What to Do in the Event of a Data Breach
North Carolina Attorney General Roy Cooper recently gave a presentation on the “alarming rate” at which citizens of Charlotte and the state are falling victim to identity theft. To date in 2015, more than 1.1 million North Carolina residents have been affected by data breaches where criminals had access to their personal information.
Because of the prevalence of this problem, data compromises are sadly becoming less of a question of “if” but rather “when.” Businesses and individuals should take measures to prevent information breaches from common access avenues, but they should also develop a plan for addressing a breach should one occur.
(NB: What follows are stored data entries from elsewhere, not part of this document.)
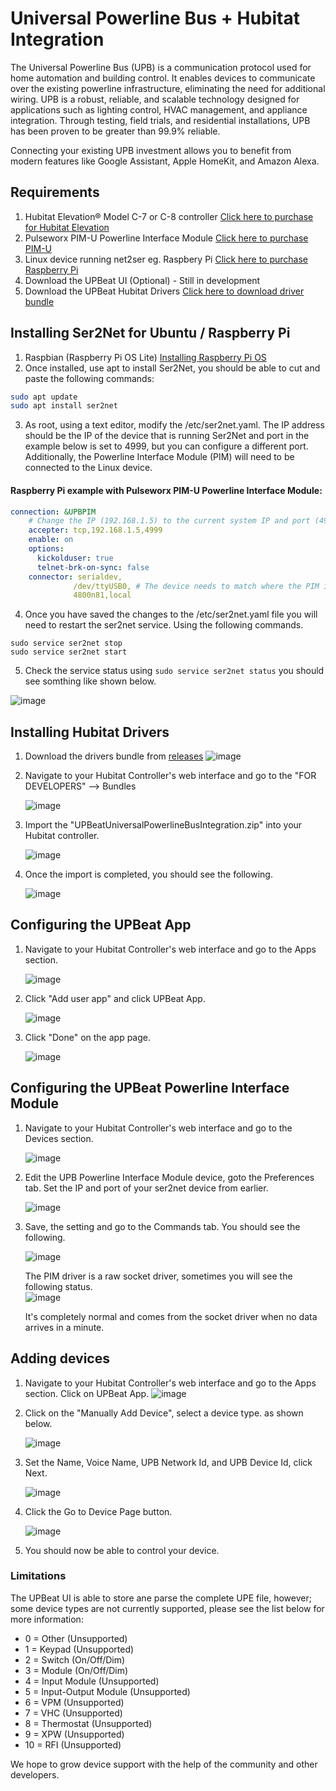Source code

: # Universal Powerline Bus + Hubitat Integration

The Universal Powerline Bus (UPB) is a communication protocol used for home automation and building control. It enables devices to communicate over the existing powerline infrastructure, eliminating the need for additional wiring. UPB is a robust, reliable, and scalable technology designed for applications such as lighting control, HVAC management, and appliance integration. Through testing, field trials, and residential installations, UPB has been proven to be greater than 99.9% reliable.

Connecting your existing UPB investment allows you to benefit from modern features like Google Assistant, Apple HomeKit, and Amazon Alexa.

## Requirements

1. Hubitat Elevation® Model C-7 or C-8 controller [Click here to purchase for Hubitat Elevation](https://hubitat.com)
2. Pulseworx PIM-U Powerline Interface Module [Click here to purchase PIM-U](https://pcswebstore.com/products/pulseworx-powerline-interface-module-usb)
3. Linux device running net2ser eg. Raspbery Pi [Click here to purchase Raspberry Pi](https://www.raspberrypi.com/products/raspberry-pi-5)
4. Download the UPBeat UI (Optional) - Still in development
5. Download the UPBeat Hubitat Drivers [Click here to download driver bundle](https://github.com/UPBeat-Automation/UPBeat-Hubitat/releases)

## Installing Ser2Net for Ubuntu / Raspberry Pi

1. Raspbian (Raspberry Pi OS Lite) [Installing Raspberry Pi OS](https://www.raspberrypi.com/documentation/computers/getting-started.html)
2. Once installed, use apt to install Ser2Net, you should be able to cut and paste the following commands:

```bash
sudo apt update
sudo apt install ser2net
```

3. As root, using a text editor, modify the /etc/ser2net.yaml.
   The IP address should be the IP of the device that is running Ser2Net and port in the example below is set to 4999, but you can configure a different port. Additionally, the Powerline Interface Module (PIM) will need to be connected to the Linux device. 

#### Raspberry Pi example with Pulseworx PIM-U Powerline Interface Module:
```yaml
connection: &UPBPIM
    # Change the IP (192.168.1.5) to the current system IP and port (4999) can remain the same or be changed
    accepter: tcp,192.168.1.5,4999 
    enable: on
    options:
      kickolduser: true
      telnet-brk-on-sync: false
    connector: serialdev,
              /dev/ttyUSB0, # The device needs to match where the PIM is attached. 
              4800n81,local
```

4. Once you have saved the changes to the /etc/ser2net.yaml file you will need to restart the ser2net service. Using the following commands.
```
sudo service ser2net stop
sudo service ser2net start
```

5. Check the service status using `sudo service ser2net status` you should see somthing like shown below.
   
![image](https://github.com/user-attachments/assets/089a4e92-1e42-4d09-9b16-2b4ff1081f9a)

## Installing Hubitat Drivers

1. Download the drivers bundle from [releases](https://github.com/UPBeat-Automation/UPBeat-Hubitat/releases)
   ![image](https://github.com/user-attachments/assets/97423b7e-5bc6-474e-8ad6-54f60a3c5d81)

3. Navigate to your Hubitat Controller's web interface and go to the "FOR DEVELOPERS" --> Bundles
   
   ![image](https://github.com/user-attachments/assets/c1379932-5205-41d8-a437-0c6e5c2b718f)
4. Import the "UPBeatUniversalPowerlineBusIntegration.zip" into your Hubitat controller.
   
   ![image](https://github.com/user-attachments/assets/b5b64246-5db8-4f22-b683-33d23e6fbc83)

5. Once the import is completed, you should see the following.

   ![image](https://github.com/user-attachments/assets/e33a10c9-53ac-45b8-ba49-7cd0134667ff)

## Configuring the UPBeat App

1. Navigate to your Hubitat Controller's web interface and go to the Apps section.

   ![image](https://github.com/user-attachments/assets/12be96d6-4bce-4c85-94cb-2782b714fbaa)

2. Click "Add user app" and click UPBeat App.

   ![image](https://github.com/user-attachments/assets/d4b3d667-6f3c-4b8b-b22c-8504ab097446)

3. Click "Done" on the app page.

   ![image](https://github.com/user-attachments/assets/6dfefaac-6689-49dc-af4e-30dca42ec943)

## Configuring the UPBeat Powerline Interface Module
1. Navigate to your Hubitat Controller's web interface and go to the Devices section.
   
   ![image](https://github.com/user-attachments/assets/763b28e0-800b-471c-afca-32840cbc95d0)
3. Edit the UPB Powerline Interface Module device, goto the Preferences tab. Set the IP and port of your ser2net device from earlier.
   
   ![image](https://github.com/user-attachments/assets/cc3204af-451b-4642-b326-435f26a4a680)
5. Save, the setting and go to the Commands tab. You should see the following.
   
   ![image](https://github.com/user-attachments/assets/450e4221-dc2d-480b-9560-adf6cdf72cb5)

   The PIM driver is a raw socket driver, sometimes you will see the following status.  
   ![image](https://github.com/user-attachments/assets/2329c3b1-9a1f-4628-8af3-ff6b43fb8c5c)

   It's completely normal and comes from the socket driver when no data arrives in a minute.

## Adding devices
1. Navigate to your Hubitat Controller's web interface and go to the Apps section. Click on UPBeat App.
   ![image](https://github.com/user-attachments/assets/a04d3372-6881-4f40-b862-af7f0c6e2378)

3. Click on the "Manually Add Device", select a device type. as shown below.

   ![image](https://github.com/user-attachments/assets/ee80ec92-e007-4c93-8d0b-dd6d60421cac)

4. Set the Name, Voice Name, UPB Network Id, and UPB Device Id, click Next.

   ![image](https://github.com/user-attachments/assets/536bd691-28e7-45c4-a5b8-119d39667865)

5. Click the Go to Device Page button.

   ![image](https://github.com/user-attachments/assets/090cdd8b-d502-40a3-93aa-dbb08c3f0b51)

6. You should now be able to control your device.
   
### Limitations

The UPBeat UI is able to store ane parse the complete UPE file, however; some device types are not currently supported, please see the list below for more information: 

- 0 = Other (Unsupported)
- 1 = Keypad (Unsupported)
- 2 = Switch (On/Off/Dim)
- 3 = Module (On/Off/Dim)
- 4 = Input Module (Unsupported)
- 5 = Input-Output Module (Unsupported)
- 6 = VPM (Unsupported)
- 7 = VHC (Unsupported)
- 8 = Thermostat (Unsupported)
- 9 = XPW (Unsupported)
- 10 = RFI (Unsupported)

We hope to grow device support with the help of the community and other developers.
Legal Obligation for Charlotte Businesses Affected by a Data Breach
Per the North Carolina Identity Theft Protection Act, all businesses must notify customers, employees or peripheral individuals like former applicants without “unreasonable delay.” This notification must include:
- A general description of the incident
- The type of personal information that was accessed
- A general description of the efforts to avoid further unauthorized access
- Contact details so the recipient can obtain ongoing information
- Advice for follow up measures that individual should take to monitor access or use of their information
Affected businesses must also release details of the incident to the NC Attorney General’s Consumer Protection Division and the three major credit reporting agencies.
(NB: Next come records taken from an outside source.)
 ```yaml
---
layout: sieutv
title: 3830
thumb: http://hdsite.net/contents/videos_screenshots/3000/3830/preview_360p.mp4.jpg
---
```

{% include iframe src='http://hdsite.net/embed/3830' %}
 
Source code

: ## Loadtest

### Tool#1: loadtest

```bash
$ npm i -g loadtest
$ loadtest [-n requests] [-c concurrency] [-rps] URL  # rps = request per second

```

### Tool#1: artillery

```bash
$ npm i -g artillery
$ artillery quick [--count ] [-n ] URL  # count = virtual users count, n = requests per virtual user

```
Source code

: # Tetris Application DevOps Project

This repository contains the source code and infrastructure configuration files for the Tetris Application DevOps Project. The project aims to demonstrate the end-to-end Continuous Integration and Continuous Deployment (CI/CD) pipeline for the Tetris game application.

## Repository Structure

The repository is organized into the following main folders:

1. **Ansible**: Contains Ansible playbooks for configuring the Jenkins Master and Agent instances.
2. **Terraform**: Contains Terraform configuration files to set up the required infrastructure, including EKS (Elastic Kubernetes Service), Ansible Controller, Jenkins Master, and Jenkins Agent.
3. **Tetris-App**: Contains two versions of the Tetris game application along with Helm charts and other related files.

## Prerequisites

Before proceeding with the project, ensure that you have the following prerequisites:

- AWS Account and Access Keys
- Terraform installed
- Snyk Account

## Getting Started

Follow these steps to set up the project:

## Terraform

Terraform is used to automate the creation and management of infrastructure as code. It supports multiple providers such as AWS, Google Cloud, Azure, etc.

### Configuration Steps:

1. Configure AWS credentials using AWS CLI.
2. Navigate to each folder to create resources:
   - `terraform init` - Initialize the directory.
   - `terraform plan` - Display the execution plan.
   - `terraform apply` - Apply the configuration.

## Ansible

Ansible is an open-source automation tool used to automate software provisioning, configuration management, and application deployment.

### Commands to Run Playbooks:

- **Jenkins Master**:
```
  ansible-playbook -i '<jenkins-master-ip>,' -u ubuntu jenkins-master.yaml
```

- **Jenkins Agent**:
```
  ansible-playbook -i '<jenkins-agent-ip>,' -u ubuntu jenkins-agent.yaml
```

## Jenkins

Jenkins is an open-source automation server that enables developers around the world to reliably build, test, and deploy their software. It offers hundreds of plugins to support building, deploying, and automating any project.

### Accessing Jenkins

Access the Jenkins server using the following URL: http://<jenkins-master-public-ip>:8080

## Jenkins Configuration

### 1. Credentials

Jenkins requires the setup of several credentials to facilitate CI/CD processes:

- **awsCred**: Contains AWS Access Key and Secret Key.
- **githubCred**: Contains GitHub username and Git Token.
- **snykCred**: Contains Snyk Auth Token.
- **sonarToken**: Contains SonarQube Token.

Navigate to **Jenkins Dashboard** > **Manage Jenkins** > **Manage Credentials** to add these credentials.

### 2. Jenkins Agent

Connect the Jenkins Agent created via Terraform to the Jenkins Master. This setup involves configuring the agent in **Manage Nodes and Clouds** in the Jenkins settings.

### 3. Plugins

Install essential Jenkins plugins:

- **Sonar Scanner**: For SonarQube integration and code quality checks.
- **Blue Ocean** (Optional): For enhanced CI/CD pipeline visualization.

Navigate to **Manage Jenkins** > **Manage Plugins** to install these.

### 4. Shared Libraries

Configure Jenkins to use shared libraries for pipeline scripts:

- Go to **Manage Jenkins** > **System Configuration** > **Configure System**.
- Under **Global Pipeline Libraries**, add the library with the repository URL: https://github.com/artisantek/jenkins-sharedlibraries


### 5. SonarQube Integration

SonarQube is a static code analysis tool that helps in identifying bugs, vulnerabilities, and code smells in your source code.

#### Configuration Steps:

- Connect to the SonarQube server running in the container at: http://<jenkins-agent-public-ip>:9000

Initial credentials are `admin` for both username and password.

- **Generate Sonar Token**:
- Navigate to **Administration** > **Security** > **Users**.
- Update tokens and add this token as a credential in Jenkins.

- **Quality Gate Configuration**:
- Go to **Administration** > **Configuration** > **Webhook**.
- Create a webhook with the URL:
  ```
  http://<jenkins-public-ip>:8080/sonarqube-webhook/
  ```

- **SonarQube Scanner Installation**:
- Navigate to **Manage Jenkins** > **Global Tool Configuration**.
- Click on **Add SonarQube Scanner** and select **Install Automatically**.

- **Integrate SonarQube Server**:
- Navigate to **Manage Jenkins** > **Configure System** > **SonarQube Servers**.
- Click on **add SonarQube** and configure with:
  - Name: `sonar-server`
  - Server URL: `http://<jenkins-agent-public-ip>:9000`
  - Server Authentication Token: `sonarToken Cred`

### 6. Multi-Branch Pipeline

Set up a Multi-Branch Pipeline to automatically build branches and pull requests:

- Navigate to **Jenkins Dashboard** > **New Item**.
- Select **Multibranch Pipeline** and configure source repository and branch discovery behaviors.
How Charlotte Businesses Should Respond to a Data Breach
Credit reporting bureau Experian provides advice for how businesses can respond in the immediate aftermath of discovering there has been a data breach:
- Make note of the date and time of when the breach was discovered and begin tracking dates and times for response efforts
- Alert top-level management, owners and related department heads
- If the data breach could have been the result of physical access, secure the premises around all accessible computer stations
- Disconnect all affected systems from your company network and the internet. Do not turn these systems off
- Document as much as you can about what is known regarding the incident as well as the timeline of discovery
- Supplement your documentation with recorded interviews or written statements
- Assess priorities and top risks
- Notify law enforcement of the incident. Provide them any materials you have
- Work with law enforcement or an outside forensic team to learn as much as you can about the incident along with who or what was affected
- Begin your notification efforts by documenting the names and information type of affected parties
Once data access has been limited and as much evidence as possible is gathered, businesses can recover by redoubling their efforts to reduce the risk of further data breaches. Law enforcement or your forensic computing team can approve for you to begin deleting or destroying unneeded stored information following the incident to prevent further unwanted access.